Sources with tall tales to tell, and why the press can’t resist them

As a reporter, you’re always looking for that one great source to help illuminate a story. Someone whose personal tale mimics that of larger suffering, or a greater good. A source who is the story, rather than someone who can just talk about it. This is hammered into every reporter on just about every beat — get me someone to hang the story on. Find the perfect source to get people into the story.
The search for the perfect source is an everyday part of journalism. Rising gas prices? Don’t just get a talking head from an oil company, analyst firm or NGO — find Joe Sixpack who left his car at home all week. Even better if he owns a Hummer and knows how to give good quote.
Every story is supposed to be humanized, to speak to the average reader or viewer. And so we journalists trudge out into the streets, send out mass emails, and needle our friends, family and contacts for that one perfect source.
The press is addicted to the perfect source. And it results
in some paint-by-numbers work. How many times a day do you encounter
stories that begin with a single person’s tale. You can almost count
the words until you hit the inevitable, "Joe Sixpack is like [number]
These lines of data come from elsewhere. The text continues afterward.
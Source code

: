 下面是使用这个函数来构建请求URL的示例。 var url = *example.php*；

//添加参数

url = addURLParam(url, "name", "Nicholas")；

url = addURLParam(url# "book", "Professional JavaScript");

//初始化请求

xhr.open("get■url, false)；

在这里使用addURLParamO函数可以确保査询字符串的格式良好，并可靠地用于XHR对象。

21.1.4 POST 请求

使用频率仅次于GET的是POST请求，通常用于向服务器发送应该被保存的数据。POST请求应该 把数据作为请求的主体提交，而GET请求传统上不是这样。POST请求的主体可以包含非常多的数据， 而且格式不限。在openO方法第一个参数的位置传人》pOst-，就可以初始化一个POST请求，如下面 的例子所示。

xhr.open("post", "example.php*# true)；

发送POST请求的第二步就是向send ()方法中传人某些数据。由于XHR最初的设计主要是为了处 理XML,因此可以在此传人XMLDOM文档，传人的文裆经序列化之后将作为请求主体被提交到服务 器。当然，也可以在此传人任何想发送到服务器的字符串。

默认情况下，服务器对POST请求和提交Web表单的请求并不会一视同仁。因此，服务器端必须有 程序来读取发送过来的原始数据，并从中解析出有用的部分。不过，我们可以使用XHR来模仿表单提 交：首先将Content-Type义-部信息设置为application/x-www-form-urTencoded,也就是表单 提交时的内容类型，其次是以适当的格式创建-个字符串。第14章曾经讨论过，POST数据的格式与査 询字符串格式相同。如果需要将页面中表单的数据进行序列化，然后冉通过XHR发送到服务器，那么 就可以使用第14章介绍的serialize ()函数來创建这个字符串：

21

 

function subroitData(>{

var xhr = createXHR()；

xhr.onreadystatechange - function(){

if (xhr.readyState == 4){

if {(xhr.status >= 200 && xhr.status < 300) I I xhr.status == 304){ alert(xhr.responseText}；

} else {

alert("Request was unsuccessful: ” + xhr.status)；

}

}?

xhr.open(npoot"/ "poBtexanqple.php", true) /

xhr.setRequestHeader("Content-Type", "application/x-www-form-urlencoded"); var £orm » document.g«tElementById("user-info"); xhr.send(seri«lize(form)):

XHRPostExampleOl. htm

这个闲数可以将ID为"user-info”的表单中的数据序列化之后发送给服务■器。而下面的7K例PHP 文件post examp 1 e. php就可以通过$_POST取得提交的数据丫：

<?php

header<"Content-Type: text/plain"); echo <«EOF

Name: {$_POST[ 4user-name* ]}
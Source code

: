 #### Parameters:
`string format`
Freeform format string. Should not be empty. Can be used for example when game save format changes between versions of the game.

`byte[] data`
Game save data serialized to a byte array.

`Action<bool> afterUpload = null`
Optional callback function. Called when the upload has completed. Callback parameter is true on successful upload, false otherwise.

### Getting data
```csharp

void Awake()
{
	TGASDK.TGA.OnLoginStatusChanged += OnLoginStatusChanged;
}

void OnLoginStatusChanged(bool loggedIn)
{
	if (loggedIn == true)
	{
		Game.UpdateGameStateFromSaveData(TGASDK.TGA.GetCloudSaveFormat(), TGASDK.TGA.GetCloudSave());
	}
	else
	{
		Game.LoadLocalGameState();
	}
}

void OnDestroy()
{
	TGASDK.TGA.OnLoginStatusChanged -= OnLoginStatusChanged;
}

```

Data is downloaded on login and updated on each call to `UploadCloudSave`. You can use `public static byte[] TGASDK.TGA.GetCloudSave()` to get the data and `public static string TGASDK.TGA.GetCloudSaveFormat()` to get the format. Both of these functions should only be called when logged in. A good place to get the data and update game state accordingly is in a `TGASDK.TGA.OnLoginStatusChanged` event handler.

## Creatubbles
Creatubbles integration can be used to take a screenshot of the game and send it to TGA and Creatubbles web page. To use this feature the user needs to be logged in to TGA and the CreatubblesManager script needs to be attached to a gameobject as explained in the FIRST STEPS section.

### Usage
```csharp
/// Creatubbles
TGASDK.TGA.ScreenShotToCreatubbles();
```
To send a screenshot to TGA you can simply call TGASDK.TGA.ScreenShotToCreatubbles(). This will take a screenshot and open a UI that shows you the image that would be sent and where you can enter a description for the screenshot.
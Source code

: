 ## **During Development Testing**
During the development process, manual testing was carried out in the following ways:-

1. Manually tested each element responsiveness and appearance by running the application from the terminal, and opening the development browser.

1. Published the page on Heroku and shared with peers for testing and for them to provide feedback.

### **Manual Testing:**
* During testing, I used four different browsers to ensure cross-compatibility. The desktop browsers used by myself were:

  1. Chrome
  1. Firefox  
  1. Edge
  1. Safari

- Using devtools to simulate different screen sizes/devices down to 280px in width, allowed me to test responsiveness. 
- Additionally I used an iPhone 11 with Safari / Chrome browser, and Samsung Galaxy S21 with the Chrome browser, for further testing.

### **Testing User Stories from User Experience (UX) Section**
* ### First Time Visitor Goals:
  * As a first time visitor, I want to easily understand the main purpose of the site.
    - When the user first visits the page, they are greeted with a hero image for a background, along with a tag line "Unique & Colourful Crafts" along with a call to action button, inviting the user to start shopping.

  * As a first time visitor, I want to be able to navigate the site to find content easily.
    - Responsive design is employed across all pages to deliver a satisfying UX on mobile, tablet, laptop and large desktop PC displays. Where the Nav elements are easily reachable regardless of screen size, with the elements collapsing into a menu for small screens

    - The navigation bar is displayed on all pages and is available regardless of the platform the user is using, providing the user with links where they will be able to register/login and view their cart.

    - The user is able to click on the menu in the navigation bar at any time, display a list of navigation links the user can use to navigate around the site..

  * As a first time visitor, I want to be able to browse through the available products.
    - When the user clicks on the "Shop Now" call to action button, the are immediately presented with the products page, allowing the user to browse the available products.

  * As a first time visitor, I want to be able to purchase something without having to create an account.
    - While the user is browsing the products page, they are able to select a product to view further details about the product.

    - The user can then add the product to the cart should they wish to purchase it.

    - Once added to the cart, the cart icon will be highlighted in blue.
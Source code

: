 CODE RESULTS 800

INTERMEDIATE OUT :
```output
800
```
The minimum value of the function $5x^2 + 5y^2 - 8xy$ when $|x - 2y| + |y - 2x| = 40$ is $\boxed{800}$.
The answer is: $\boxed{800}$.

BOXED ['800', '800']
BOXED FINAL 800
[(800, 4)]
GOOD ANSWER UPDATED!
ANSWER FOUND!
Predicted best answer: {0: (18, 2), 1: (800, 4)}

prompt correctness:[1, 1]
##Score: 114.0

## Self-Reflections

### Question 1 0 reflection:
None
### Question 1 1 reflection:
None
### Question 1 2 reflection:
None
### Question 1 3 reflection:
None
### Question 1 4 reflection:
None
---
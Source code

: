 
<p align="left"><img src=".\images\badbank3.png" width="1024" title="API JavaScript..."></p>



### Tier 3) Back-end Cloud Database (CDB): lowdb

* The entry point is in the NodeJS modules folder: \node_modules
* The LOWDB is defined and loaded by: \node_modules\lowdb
other people in [insert city/state/province] who [insert
hobby/problem/etc]."
Ah, the human touch.
People like hearing about other people. All the better if it’s someone they can relate to. It’s a standard (albeit transparent) practice. For the most part, it does the job. But it also leaves the press open to manipulation. Some people seek to be the perfect source in order to gain some kind of benefit for themselves. Some just think they’re being helpful by offering the reporter what they seem to want. Others are just liars.
So, how do journalists tell the difference?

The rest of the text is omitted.